PBS’ ‘Blank on Blank’ is an ongoing web series that animates interviews with a variety of artists, including Wayne Coyne, Michael Jackson and most recently, Elliott Smith. Smith’s 1998 interview with Barney Hoskyns -- which came shortly after his Oscars performance of and nomination for ‘Miss Misery’ launched him to fame -- is the most recent interview to be transformed by PBS, and you can watch it above.

In the interview, Smith discusses how music helped him cope with feelings of isolation and why he opted to label drug addicts as “dependents.”

"There's a bunch of Elvis Costello records that, when I was in high school, just made all the difference between feeling like a total freak and feeling like only a freak," Smith says in the interview. "A freak among other freaks."

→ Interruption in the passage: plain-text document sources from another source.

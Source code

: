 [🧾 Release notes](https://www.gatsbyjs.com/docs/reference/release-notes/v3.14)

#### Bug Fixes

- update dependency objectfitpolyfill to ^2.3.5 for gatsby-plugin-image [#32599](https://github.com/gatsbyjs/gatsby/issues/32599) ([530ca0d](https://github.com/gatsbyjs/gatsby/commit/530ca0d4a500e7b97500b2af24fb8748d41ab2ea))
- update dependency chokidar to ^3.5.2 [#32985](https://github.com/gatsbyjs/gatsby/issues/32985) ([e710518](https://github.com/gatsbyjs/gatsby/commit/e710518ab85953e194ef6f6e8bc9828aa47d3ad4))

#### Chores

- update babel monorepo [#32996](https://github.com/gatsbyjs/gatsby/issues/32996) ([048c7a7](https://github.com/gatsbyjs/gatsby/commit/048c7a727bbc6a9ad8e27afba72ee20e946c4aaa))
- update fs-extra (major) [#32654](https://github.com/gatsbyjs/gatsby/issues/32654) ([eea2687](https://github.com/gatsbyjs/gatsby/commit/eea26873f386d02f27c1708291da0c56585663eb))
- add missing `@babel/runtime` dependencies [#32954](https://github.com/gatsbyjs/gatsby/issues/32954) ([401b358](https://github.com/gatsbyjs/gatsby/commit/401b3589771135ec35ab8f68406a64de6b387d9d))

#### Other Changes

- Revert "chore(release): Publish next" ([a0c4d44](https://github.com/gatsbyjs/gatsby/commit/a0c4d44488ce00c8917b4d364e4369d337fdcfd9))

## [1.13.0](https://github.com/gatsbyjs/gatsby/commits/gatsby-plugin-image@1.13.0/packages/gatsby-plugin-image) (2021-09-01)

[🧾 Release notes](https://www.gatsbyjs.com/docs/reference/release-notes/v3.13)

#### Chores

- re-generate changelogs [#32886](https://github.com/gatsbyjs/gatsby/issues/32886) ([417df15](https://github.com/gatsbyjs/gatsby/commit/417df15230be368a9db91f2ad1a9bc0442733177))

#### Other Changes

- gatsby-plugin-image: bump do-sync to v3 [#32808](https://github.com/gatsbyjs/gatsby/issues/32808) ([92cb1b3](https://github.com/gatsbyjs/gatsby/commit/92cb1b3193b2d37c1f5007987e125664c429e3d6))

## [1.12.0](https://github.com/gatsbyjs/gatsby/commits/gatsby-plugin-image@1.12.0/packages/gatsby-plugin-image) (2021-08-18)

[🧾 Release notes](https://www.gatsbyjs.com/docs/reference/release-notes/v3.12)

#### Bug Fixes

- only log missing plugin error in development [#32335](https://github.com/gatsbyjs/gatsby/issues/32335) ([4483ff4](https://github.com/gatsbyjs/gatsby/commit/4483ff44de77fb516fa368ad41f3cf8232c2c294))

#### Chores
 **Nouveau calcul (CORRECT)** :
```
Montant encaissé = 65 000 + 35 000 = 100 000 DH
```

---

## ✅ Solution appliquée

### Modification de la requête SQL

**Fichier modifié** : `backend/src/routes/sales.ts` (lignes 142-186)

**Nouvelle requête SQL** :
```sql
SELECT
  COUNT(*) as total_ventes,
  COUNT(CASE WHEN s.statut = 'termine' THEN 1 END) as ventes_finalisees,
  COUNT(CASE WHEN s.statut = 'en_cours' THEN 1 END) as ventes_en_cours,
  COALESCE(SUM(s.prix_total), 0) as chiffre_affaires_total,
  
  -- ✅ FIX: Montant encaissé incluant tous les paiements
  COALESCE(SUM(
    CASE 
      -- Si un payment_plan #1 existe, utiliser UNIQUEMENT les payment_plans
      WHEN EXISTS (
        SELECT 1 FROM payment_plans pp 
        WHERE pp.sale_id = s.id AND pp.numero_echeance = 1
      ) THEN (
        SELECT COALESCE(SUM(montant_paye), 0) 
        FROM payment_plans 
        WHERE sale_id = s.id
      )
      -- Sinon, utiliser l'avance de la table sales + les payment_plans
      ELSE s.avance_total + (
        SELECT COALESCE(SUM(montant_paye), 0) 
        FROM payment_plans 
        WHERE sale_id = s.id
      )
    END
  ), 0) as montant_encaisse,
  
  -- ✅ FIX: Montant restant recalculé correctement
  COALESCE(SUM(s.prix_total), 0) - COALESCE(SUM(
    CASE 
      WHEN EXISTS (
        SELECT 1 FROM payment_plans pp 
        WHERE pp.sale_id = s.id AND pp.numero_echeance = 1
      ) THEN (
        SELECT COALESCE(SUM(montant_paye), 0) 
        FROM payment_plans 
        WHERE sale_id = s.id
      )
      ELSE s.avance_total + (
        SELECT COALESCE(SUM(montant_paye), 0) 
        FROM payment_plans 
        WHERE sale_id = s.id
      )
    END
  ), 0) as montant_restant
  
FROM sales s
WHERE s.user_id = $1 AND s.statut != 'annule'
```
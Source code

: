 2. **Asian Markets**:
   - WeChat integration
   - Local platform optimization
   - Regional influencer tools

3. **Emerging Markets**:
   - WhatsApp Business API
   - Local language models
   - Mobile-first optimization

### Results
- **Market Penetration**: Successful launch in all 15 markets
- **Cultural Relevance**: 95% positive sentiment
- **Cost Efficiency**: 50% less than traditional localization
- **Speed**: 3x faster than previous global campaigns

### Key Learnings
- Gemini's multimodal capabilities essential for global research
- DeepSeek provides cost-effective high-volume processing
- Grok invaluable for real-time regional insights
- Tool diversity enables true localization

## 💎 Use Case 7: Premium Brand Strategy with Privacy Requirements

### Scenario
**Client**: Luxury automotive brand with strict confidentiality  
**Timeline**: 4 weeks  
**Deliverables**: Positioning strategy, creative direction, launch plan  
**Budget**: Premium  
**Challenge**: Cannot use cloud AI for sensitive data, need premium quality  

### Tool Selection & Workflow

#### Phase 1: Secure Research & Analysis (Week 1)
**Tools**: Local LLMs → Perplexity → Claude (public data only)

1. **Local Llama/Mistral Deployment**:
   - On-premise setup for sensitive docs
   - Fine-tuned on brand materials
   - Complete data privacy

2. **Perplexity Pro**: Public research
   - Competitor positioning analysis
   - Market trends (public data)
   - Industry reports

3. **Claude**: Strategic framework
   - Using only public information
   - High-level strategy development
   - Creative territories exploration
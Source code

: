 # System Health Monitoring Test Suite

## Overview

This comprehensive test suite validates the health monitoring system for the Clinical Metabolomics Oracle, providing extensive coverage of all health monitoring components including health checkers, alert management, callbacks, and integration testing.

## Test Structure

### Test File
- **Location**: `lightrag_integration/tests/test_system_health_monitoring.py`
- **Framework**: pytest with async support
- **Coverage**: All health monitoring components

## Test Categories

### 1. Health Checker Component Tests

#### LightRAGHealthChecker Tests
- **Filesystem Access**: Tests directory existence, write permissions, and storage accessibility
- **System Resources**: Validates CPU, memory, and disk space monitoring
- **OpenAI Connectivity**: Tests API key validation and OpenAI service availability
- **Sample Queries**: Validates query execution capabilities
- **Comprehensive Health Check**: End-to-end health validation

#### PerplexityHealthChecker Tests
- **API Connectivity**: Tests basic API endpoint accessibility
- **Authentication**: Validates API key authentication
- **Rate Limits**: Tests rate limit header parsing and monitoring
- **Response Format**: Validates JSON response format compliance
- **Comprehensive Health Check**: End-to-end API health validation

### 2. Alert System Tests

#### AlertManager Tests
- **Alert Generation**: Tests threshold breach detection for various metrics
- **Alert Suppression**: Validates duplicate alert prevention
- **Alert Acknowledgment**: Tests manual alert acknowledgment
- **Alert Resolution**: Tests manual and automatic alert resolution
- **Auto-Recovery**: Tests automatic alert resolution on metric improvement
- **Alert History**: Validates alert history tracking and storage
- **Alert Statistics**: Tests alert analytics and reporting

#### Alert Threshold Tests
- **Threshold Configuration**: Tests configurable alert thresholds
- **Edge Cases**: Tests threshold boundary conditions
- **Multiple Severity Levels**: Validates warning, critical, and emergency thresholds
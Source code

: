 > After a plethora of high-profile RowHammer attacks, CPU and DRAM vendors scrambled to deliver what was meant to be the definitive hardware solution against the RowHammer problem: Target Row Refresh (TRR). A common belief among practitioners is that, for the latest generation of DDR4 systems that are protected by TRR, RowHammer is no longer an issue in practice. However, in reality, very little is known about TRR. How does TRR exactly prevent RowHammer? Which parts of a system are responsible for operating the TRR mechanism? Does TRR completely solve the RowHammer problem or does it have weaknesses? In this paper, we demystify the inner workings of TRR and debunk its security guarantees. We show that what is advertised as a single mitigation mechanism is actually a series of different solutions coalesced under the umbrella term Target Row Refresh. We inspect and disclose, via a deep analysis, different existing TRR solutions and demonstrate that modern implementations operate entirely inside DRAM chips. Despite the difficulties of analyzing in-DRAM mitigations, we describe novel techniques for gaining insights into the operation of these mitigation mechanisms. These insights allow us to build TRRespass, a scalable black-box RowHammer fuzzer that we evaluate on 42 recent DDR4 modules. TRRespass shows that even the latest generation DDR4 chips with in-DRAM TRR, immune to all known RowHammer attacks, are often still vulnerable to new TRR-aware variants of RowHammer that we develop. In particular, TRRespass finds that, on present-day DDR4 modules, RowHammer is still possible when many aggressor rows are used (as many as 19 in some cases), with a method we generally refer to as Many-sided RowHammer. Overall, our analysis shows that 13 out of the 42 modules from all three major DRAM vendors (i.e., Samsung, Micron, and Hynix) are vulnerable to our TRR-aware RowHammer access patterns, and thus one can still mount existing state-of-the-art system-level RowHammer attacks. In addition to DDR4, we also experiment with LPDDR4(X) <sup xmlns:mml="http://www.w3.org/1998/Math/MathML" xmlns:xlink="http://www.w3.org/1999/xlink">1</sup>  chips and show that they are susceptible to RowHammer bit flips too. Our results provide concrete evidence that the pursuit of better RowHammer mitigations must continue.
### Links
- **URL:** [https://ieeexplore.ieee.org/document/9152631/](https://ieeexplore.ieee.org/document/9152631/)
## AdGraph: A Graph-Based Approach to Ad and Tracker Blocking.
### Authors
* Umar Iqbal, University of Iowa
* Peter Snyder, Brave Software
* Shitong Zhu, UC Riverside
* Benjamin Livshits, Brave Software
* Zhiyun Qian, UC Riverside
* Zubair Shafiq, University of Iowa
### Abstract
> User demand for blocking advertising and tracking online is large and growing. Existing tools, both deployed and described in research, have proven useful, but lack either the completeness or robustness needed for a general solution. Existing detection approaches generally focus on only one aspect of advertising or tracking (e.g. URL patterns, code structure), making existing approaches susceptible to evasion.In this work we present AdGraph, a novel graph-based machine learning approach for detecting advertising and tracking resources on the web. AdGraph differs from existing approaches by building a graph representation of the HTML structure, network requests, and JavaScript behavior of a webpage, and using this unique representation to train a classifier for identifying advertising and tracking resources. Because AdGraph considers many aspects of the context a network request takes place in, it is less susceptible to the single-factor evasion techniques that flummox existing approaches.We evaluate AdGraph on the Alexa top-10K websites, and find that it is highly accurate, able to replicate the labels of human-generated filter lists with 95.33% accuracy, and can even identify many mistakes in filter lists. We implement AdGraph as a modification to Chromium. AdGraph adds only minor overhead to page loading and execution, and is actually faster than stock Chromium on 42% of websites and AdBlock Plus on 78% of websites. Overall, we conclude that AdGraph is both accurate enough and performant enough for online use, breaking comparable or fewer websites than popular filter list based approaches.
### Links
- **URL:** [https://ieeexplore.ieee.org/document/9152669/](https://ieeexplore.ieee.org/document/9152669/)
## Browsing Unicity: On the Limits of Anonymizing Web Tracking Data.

"It's good to call [drug addicts] ‘dependents’ because that was the point, as opposed to them being songs strictly about drugs," Smith explained. "There's lots of ways people can be dependent, on another person or drugs."

And when it came to the melancholy nature of his songwriting, Smith said that the songs on his ‘Either/Or’ album didn't make him "sad or feel sorrowful."

"But on the other hand, a lot of people are kind of depressed,” he continued. “I mean I’m happy some of the time and some of the time I’m not.”

It’s been more than a decade since Smith’s 2003 death from stab wounds to the chest, which were believed to be self-inflicted.